Tennis Elbow 1

Updated: Jun 10

In this 3 part series, I plan on addressing one of the most common injuries of the elbow, lateral epicondylitis also known as Tennis Elbow. The plan is to address its etiology, prevalence and some of the most common treatment modalities. And so without further or due, here...we...go. Lateral epicondylitis also termed Tennis Elbow, is one of the most common injuries seen around the elbow joint, its prevalence seems to be somewhere between 1-3% in the general populous and happens to be 7-10 times more common than medial epicondylitis (golfers Elbow)[1].

Observational evidence suggests that its more likely to occur from occupational activities rather than sporting activities, which is rather interesting to say the least since most overuse injuries are usually due to sporting activities like Patellofemoral pain.

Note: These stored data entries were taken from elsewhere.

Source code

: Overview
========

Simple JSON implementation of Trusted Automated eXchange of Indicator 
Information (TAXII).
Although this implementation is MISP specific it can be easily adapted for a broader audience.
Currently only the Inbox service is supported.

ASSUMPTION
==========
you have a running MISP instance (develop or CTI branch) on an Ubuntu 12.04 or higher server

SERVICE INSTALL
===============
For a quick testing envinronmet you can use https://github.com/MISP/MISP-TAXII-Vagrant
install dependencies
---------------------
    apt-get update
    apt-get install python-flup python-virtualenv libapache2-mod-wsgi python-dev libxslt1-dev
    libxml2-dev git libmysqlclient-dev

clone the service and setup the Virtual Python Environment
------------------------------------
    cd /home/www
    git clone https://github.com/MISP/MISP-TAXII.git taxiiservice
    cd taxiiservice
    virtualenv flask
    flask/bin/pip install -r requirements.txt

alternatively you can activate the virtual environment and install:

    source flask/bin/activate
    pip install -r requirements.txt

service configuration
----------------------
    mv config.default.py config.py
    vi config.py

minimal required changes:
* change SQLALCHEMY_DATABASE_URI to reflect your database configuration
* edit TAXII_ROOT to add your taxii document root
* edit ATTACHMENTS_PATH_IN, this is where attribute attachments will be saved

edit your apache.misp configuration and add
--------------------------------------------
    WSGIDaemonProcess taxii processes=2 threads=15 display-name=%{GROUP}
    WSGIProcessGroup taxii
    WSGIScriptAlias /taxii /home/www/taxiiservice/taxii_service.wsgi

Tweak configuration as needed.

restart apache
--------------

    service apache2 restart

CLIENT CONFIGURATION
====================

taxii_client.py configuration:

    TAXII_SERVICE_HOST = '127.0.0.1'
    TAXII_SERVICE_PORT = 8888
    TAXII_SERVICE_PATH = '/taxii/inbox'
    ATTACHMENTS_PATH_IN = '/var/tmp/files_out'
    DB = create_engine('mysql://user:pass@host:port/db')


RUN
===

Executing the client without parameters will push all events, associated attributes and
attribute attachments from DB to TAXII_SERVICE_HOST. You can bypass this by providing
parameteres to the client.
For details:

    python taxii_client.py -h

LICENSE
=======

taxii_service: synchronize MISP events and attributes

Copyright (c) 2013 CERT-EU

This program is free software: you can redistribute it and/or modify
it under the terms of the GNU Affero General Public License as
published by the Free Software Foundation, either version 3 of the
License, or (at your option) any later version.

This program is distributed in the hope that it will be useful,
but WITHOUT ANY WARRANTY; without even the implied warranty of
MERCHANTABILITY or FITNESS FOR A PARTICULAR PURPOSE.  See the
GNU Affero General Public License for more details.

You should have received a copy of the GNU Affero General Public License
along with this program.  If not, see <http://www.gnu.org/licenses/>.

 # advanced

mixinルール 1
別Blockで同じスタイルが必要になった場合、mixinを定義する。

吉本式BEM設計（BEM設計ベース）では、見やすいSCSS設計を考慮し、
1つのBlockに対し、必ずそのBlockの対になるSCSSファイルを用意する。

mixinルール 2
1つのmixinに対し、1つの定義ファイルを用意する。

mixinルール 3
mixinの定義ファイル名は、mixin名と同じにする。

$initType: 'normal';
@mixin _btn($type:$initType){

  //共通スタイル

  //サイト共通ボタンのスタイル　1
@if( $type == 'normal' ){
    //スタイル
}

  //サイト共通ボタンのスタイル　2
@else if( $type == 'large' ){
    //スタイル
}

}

But one can imagine that some occupations place high stress on the musculoskeletal system, especially in manual labor where repetitive elbow flexion-extension >2hours, operating vibrating tools > 2hours and overloading elbow extensor tendons >2hours have the highest risk of lateral epicondylitis injury [2] [3] [4].


It has been proposed that the main extensor involved in this pathology is the extensor carpi radialis brevis (ECRB) due to its unique anatomy & involvement in most elbow and wrist functions making it the most loaded muscle surrounding the elbow joint. Which means that it’s at the highest risk of overuse[5], but other tendons are also at risk.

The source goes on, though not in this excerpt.